Rammstein is an industrial metal band and this means that their musical sound involves the presence of characteristic themes. However, the band stands apart in the rock landscape because of the way in which the sound, the lyrics, the videos and, most of all, the live performance are combined in a perfect unity. It’s not easy to understand Rammstein, as the message is hidden deep between all those layers. What is most striking is the fact that once the meaning starts to take shape, primarily from the interaction of music and lyrics, it seems to grow right in front of you, as all the metaphors, the interaction of musical instruments, the images from the videos and the pyrotechnical effects from the live performances converge around one feeling or one image.

Music
A Rammstein song makes use of all elements available from an audio perspective, as music and lyrics complete each other. The singers’ voices act like instruments themselves (as with most rock bands) and they merge with the instrumental sound. All these audio elements function as a whole and many times the different tunes developed in a song respond to each other, are antithetical, not just an element of completing the previous sound.

Lyrics
The lyrics are usually highly complex and metaphorical. Actually, Rammstein’s lyrics are not exactly rock verses, but poetry.

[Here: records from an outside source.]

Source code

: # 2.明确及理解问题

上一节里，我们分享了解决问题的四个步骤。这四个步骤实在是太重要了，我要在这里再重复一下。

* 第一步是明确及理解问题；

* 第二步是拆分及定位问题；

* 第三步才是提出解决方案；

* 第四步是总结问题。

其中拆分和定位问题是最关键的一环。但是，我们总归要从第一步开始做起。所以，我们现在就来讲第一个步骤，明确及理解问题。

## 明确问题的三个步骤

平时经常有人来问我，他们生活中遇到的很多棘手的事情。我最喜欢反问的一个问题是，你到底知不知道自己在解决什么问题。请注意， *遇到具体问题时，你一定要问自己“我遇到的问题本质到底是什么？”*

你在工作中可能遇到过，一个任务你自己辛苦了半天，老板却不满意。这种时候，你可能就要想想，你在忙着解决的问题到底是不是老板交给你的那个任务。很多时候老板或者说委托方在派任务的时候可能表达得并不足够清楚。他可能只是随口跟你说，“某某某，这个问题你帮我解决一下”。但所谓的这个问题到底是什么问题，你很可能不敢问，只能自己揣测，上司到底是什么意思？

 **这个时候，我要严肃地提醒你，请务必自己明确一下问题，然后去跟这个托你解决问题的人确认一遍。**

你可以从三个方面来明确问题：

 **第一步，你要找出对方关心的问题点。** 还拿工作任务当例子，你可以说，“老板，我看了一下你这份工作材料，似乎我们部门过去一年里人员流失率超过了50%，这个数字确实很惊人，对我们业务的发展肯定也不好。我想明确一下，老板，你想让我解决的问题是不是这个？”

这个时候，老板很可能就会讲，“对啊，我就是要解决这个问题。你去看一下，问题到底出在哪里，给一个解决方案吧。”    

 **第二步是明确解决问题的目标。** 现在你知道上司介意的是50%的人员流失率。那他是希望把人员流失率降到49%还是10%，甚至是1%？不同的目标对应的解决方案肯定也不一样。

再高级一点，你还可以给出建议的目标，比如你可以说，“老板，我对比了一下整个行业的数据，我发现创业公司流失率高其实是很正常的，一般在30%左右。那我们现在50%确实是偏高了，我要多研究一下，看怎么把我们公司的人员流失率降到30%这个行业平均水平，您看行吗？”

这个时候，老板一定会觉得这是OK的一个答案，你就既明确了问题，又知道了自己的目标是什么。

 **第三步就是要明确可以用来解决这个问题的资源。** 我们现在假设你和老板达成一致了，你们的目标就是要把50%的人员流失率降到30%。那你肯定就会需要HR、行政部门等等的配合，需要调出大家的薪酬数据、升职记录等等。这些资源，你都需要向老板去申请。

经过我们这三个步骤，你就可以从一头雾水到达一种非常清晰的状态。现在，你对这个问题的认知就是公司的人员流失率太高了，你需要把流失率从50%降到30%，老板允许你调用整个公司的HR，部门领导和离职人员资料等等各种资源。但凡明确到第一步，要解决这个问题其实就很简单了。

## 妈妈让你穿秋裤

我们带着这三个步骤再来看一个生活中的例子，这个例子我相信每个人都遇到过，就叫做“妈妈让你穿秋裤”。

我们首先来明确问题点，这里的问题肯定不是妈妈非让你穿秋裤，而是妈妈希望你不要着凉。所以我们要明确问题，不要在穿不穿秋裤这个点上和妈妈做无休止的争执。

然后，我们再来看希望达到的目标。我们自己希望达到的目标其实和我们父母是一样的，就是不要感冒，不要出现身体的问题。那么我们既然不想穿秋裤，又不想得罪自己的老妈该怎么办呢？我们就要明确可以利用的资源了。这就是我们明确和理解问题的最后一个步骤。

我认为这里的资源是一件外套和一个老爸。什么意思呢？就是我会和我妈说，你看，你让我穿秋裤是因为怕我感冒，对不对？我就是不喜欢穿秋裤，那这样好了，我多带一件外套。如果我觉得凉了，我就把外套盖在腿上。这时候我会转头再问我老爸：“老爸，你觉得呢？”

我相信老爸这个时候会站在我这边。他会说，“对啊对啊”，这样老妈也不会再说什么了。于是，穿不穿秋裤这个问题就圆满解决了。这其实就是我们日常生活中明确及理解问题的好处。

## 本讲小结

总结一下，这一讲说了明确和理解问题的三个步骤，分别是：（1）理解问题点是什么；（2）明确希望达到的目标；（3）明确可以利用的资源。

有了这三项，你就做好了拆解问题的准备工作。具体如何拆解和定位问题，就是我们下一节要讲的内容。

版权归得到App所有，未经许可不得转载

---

Symbols, metaphors, double meanings, play of words and irony abound. They manage to intetextualize many literary manifestations, from German Romantic poetry to fairy tales and Symbolist poetry. Less brutally open than contemporary European poetry, they are brutal in another manner, as they expose society and the depths of the human soul in all its horror and lack of humanity, just as Expressionist poetry did. Also, their lyrics speak very directly and often cynically about sexuality, thus hurting the more delicate ears. With most rock bands the extreme, rebel openness of the lyrics is a given, but seldom does it manage to be combined with a very high sense of artistry and a genuine expression of feeling.




Videos
A Rammstein video is like a short movie. There are so many links between the different images, so many connections to the instrumental part of the song and so many new developments of symbolism that one view of the video is never enough. Only after observing the very fine links between ideas, feelings, sounds and images does the meaning begin to shape up. Also, the band relies heavily on intertext, making obvious or obscured references to movies and, in some cases, to their own videos, which are reinterpreted in a postmodernist manner. Altogether, Rammstein have shot 15 videos, very different in theme, but mostly residing on similar aesthetic principles. They enjoy breaking taboos of any kind, be it social, moral, political or simply aesthetic. They toy with kitsch, grotesque, forbidden, pornography or obscene, but never lack irony and sometimes self-irony. The six members of the band portray certain human categories in the videos and they are usually “bad guys”, outlaws. Such is the perception of the videos that fans have grown to identify them with the categories portrayed throughout time.

Live
A Rammstein concert is unique. Not only are the pyrotechnics involved spectacular, but they are not used randomly, but in deep connection to the overall meaning of the songs performed. Even for those listeners who do not understand the lyrics and the meanings of the songs, the effect is spectacular. Furthermore, the use of fire and lights is combined with acting, as the band members use costumes and act scenes, enhancing the message of the songs. In other instances, the intensity of music is heightened by the raw feeling transmitted from the stage, reflected in the very movements and modulation of voice and instruments.

Themes
Thematically, Rammstein’s songs can be categorized into six types. Most songs have a social theme, a feature common to the punk rock genre, a larger category from which industrial metal is derived. There are also many songs which belong to the statement category, melodies in which the band defines or redefines their message or style. There are also a lot of love songs and songs about sexuality, but this last category is best represented in the first albums and less in the last ones. Another theme present in Rammstein’s songs is the reversed fairy-tale, which relies on intertext and the least represented is that of the split soul, which only appears on two albums.

Albums (chronologically)
The six studio albums released between 1995 and 2009 all contain these six themes and are structured in similar manners, although the style of the band differs a lot. The seventh album, Made in Germany, released in 2011, comprises songs from all the other albums, actually being a “best of” album and reunites five of the six themes developed so far, as no songs referring to the split soul are included.